### Work instructions
Once you find the line with "##### Disallowed Options" in the data that follows, repeat it and every line after it exactly, through the line with "Sometimes you need".
------------------------------------
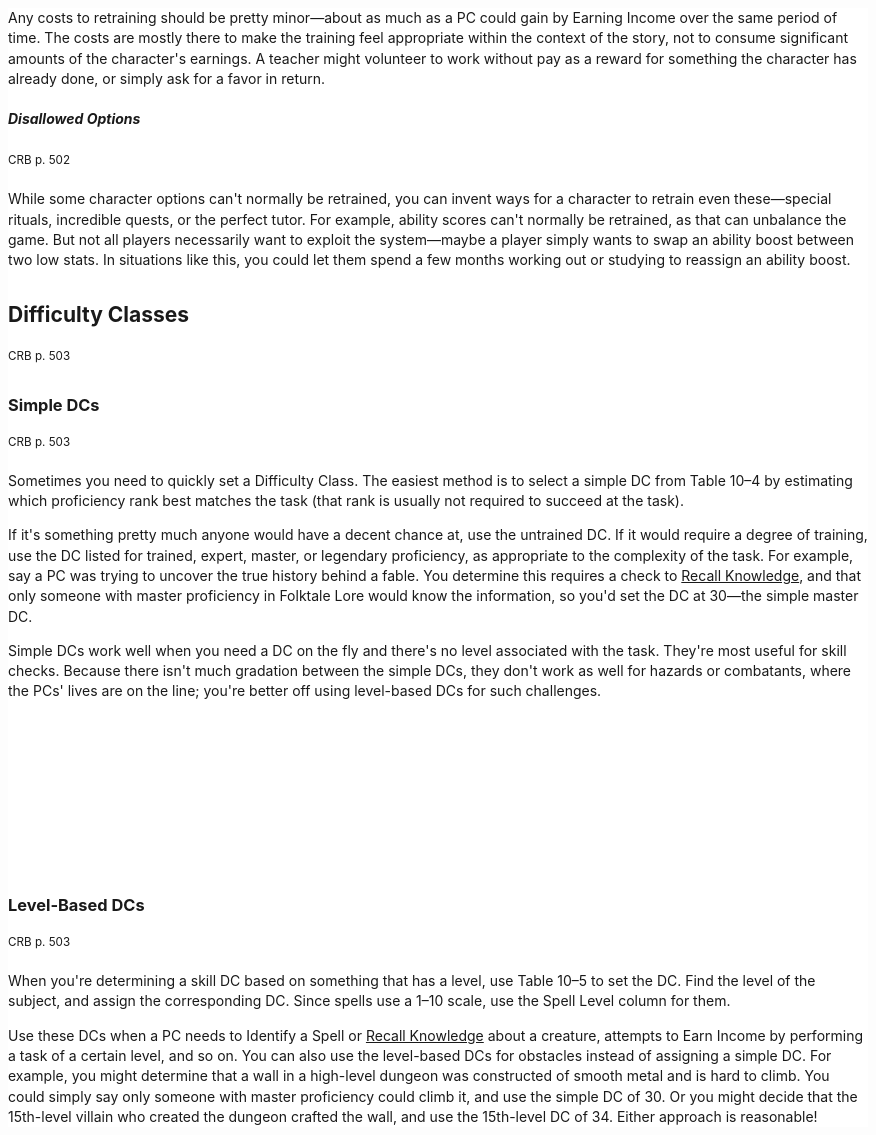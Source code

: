 Any costs to retraining should be pretty minor—about as much as a PC could gain by Earning Income over the same period of time. The costs are mostly there to make the training feel appropriate within the context of the story, not to consume significant amounts of the character's earnings. A teacher might volunteer to work without pay as a reward for something the character has already done, or simply ask for a favor in return.

##### Disallowed Options
<sup>CRB p. 502</sup>

While some character options can't normally be retrained, you can invent ways for a character to retrain even these—special rituals, incredible quests, or the perfect tutor. For example, ability scores can't normally be retrained, as that can unbalance the game. But not all players necessarily want to exploit the system—maybe a player simply wants to swap an ability boost between two low stats. In situations like this, you could let them spend a few months working out or studying to reassign an ability boost.

## Difficulty Classes
<sup>CRB p. 503</sup>

### Simple DCs
<sup>CRB p. 503</sup>

Sometimes you need to quickly set a Difficulty Class. The easiest method is to select a simple DC from Table 10–4 by estimating which proficiency rank best matches the task (that rank is usually not required to succeed at the task).

If it's something pretty much anyone would have a decent chance at, use the untrained DC. If it would require a degree of training, use the DC listed for trained, expert, master, or legendary proficiency, as appropriate to the complexity of the task. For example, say a PC was trying to uncover the true history behind a fable. You determine this requires a check to [Recall Knowledge](../actions/recall-knowledge.md), and that only someone with master proficiency in Folktale Lore would know the information, so you'd set the DC at 30—the simple master DC.

Simple DCs work well when you need a DC on the fly and there's no level associated with the task. They're most useful for skill checks. Because there isn't much gradation between the simple DCs, they don't work as well for hazards or combatants, where the PCs' lives are on the line; you're better off using level-based DCs for such challenges.

![Simple DCs](../tables/simple-dcs.md)

### Level-Based DCs
<sup>CRB p. 503</sup>

When you're determining a skill DC based on something that has a level, use Table 10–5 to set the DC. Find the level of the subject, and assign the corresponding DC. Since spells use a 1–10 scale, use the Spell Level column for them.

Use these DCs when a PC needs to Identify a Spell or [Recall Knowledge](../actions/recall-knowledge.md) about a creature, attempts to Earn Income by performing a task of a certain level, and so on. You can also use the level-based DCs for obstacles instead of assigning a simple DC. For example, you might determine that a wall in a high-level dungeon was constructed of smooth metal and is hard to climb. You could simply say only someone with master proficiency could climb it, and use the simple DC of 30. Or you might decide that the 15th-level villain who created the dungeon crafted the wall, and use the 15th-level DC of 34. Either approach is reasonable!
------------------------------------
### Response for this exercise
##### Disallowed Options
<sup>CRB p. 502</sup>

While some character options can't normally be retrained, you can invent ways for a character to retrain even these—special rituals, incredible quests, or the perfect tutor. For example, ability scores can't normally be retrained, as that can unbalance the game. But not all players necessarily want to exploit the system—maybe a player simply wants to swap an ability boost between two low stats. In situations like this, you could let them spend a few months working out or studying to reassign an ability boost.

## Difficulty Classes
<sup>CRB p. 503</sup>

### Simple DCs
<sup>CRB p. 503</sup>

Sometimes you need to quickly set a Difficulty Class. The easiest method is to select a simple DC from Table 10–4 by estimating which proficiency rank best matches the task (that rank is usually not required to succeed at the task).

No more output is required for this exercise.